Good luck and have fun!


----------



## InArizonaBay (Apr 20, 2009)

Thanks for the reply brownietrout, I def. don't want to spend more than I need, maybe I should be opting for lower lighting then? How much did your lighting setup cost you?


----------



## brownietrout (Feb 5, 2009)

the fixture with bulbs were around 80 to 100 bucks each. If you want to grow some of the more demanding plants you may need more light but the things I have gotten so far are doing great.


----------



## rjfurbank (Jan 21, 2008)

Hi,

For the lighting I have one of the 2 x 54W T5 lights like listed here:

http://www.drsfostersmith.com/product/prod_display.cfm?c=3578+3733+13822+16770&pcatid=16770

I have one of these and another fixture w/ 2 x 65W CF lighting over my 90. I ran only the T5 fixture for a while and it worked pretty well--you should be ok w/ only this one over your 55. I really like the T5's and this one has individual reflectors which make a big difference. It looks like it is backorderd at the Dr.'s but you may be able to find it elsewhere--$100 is a good deal IMO.

For CO2 I started with this set up and it got me going:

http://www.drsfostersmith.com/product/prod_display.cfm?c=3578+3747+9935&pcatid=9935

I have been pleased with this set up as well. The bubble counter that comes w/ it is not good but I didn't use it anyway.
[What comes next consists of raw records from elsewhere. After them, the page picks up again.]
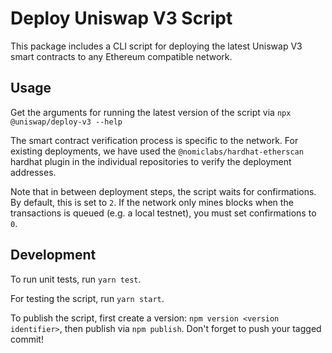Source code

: # Deploy Uniswap V3 Script

This package includes a CLI script for deploying the latest Uniswap V3 smart contracts to any Ethereum compatible network.

## Usage

Get the arguments for running the latest version of the script via `npx @uniswap/deploy-v3 --help`

The smart contract verification process is specific to the network. For existing deployments, we have used the
`@nomiclabs/hardhat-etherscan` hardhat plugin in the individual repositories to verify the deployment addresses.

Note that in between deployment steps, the script waits for confirmations. By default, this is set to `2`. If the network
only mines blocks when the transactions is queued (e.g. a local testnet), you must set confirmations to `0`.

## Development

To run unit tests, run `yarn test`.

For testing the script, run `yarn start`.

To publish the script, first create a version: `npm version <version identifier>`, then publish via `npm publish`.
Don't forget to push your tagged commit!
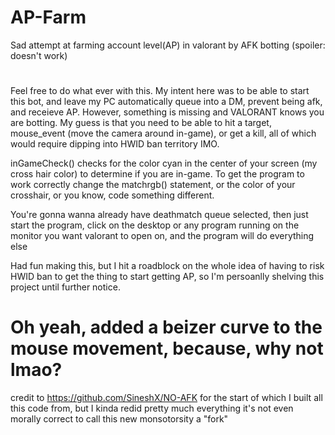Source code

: # AP-Farm
Sad attempt at farming account level(AP) in valorant by AFK botting (spoiler: doesn't work)
#
Feel free to do what ever with this.
My intent here was to be able to start this bot, and leave my PC automatically queue into a DM, prevent being afk, and receieve AP. However, something is missing and VALORANT knows you are botting. My guess is that you need to be able to hit a target, mouse_event (move the camera around in-game), or get a kill, all of which would require dipping into HWID ban territory IMO.

inGameCheck() checks for the color cyan in the center of your screen (my cross hair color) to determine if you are in-game. To get the program to work correctly change the matchrgb() statement, or the color of your crosshair, or you know, code something different.

You're gonna wanna already have deathmatch queue selected, then just start the program, click on the desktop or any program running on the monitor you want valorant to open on, and the program will do everything else

Had fun making this, but I hit a roadblock on the whole idea of having to risk HWID ban to get the thing to start getting AP, so I'm persoanlly shelving this project until further notice.

# Oh yeah, added a beizer curve to the mouse movement, because, why not lmao?

credit to https://github.com/SineshX/NO-AFK for the start of which I built all this code from, but I kinda redid pretty much everything it's not even morally correct to call this new monsotorsity a "fork"
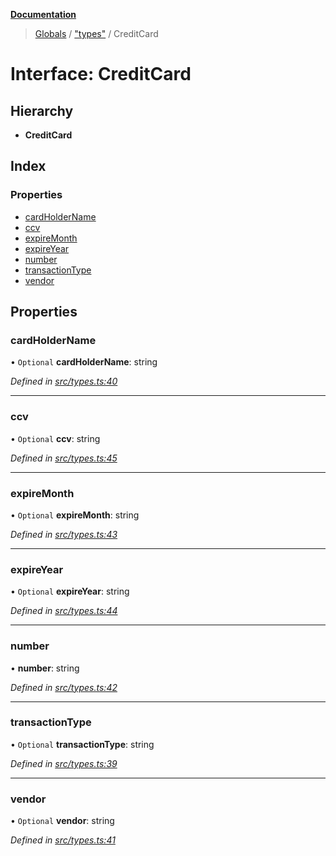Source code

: **[Documentation](../README.md)**

> [Globals](../README.md) / ["types"](../modules/_types_.md) / CreditCard

# Interface: CreditCard

## Hierarchy

- **CreditCard**

## Index

### Properties

- [cardHolderName](_types_.creditcard.md#cardholdername)
- [ccv](_types_.creditcard.md#ccv)
- [expireMonth](_types_.creditcard.md#expiremonth)
- [expireYear](_types_.creditcard.md#expireyear)
- [number](_types_.creditcard.md#number)
- [transactionType](_types_.creditcard.md#transactiontype)
- [vendor](_types_.creditcard.md#vendor)

## Properties

### cardHolderName

• `Optional` **cardHolderName**: string

_Defined in [src/types.ts:40](https://github.com/distributhor/paygate-sdk/blob/79e7c40/src/types.ts#L40)_

---

### ccv

• `Optional` **ccv**: string

_Defined in [src/types.ts:45](https://github.com/distributhor/paygate-sdk/blob/79e7c40/src/types.ts#L45)_

---

### expireMonth

• `Optional` **expireMonth**: string

_Defined in [src/types.ts:43](https://github.com/distributhor/paygate-sdk/blob/79e7c40/src/types.ts#L43)_

---

### expireYear

• `Optional` **expireYear**: string

_Defined in [src/types.ts:44](https://github.com/distributhor/paygate-sdk/blob/79e7c40/src/types.ts#L44)_

---

### number

• **number**: string

_Defined in [src/types.ts:42](https://github.com/distributhor/paygate-sdk/blob/79e7c40/src/types.ts#L42)_

---

### transactionType

• `Optional` **transactionType**: string

_Defined in [src/types.ts:39](https://github.com/distributhor/paygate-sdk/blob/79e7c40/src/types.ts#L39)_

---

### vendor

• `Optional` **vendor**: string

_Defined in [src/types.ts:41](https://github.com/distributhor/paygate-sdk/blob/79e7c40/src/types.ts#L41)_

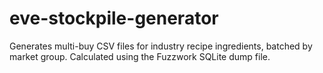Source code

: # eve-stockpile-generator
Generates multi-buy CSV files for industry recipe ingredients, batched by market group. Calculated using the Fuzzwork SQLite dump file.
You will still need to get a CO2 cylinder but can find these online or at a local welding store. I recommend the 10 lb cylinder--it should fit under the stand. I made the mistake of getting a 5 lb one which is nearly the same price as a 10 but runs out much quicker. Then I upgraded an got a 20 lb cylinder but it is ~1-2" too tall for my stand! Measure first . . .

I order lots of my aquarium stuff from Dr.'s Foster and Smith and have been really pleased w/ the service, price, etc. Just my 2 cents. . .

There is also a good site which is a sponsor on this forum that has lots of CO2 stuff that many people use and has lots of cool stuff--I have ordered from them as well and been v. pleased:

http://www.greenleafaquariums.com/

Good luck!


----------



## rodder4hire (Apr 17, 2009)

I just got a 216 watt 4' T5 off ebay for 139 delivered for my 70 gallon soon to be high tech tank.


----------



## InArizonaBay (Apr 20, 2009)

So should I opt for the 108 watt or look to find a deal on a 216 watt setup with the T5s? I want to try at least med. lighted plants and with 108/55= 1.96 wpg I'm not sure if this is enough although I will def. have a CO2 system. I feel since I'm a beginner the lighting you recommended rjfurbank would be alright at just 108? Just want to make sure before I purchase thanks for the responses!


----------



## rjfurbank (Jan 21, 2008)

I think you should be ok for med light plants at 2 x 54W T5 if you get the model with individual reflectors. I have read alot of posts here on the increased effectiveness of these lamps with individual reflectors (i.e. a reflector for each bulb--not just one for the whole fixture). 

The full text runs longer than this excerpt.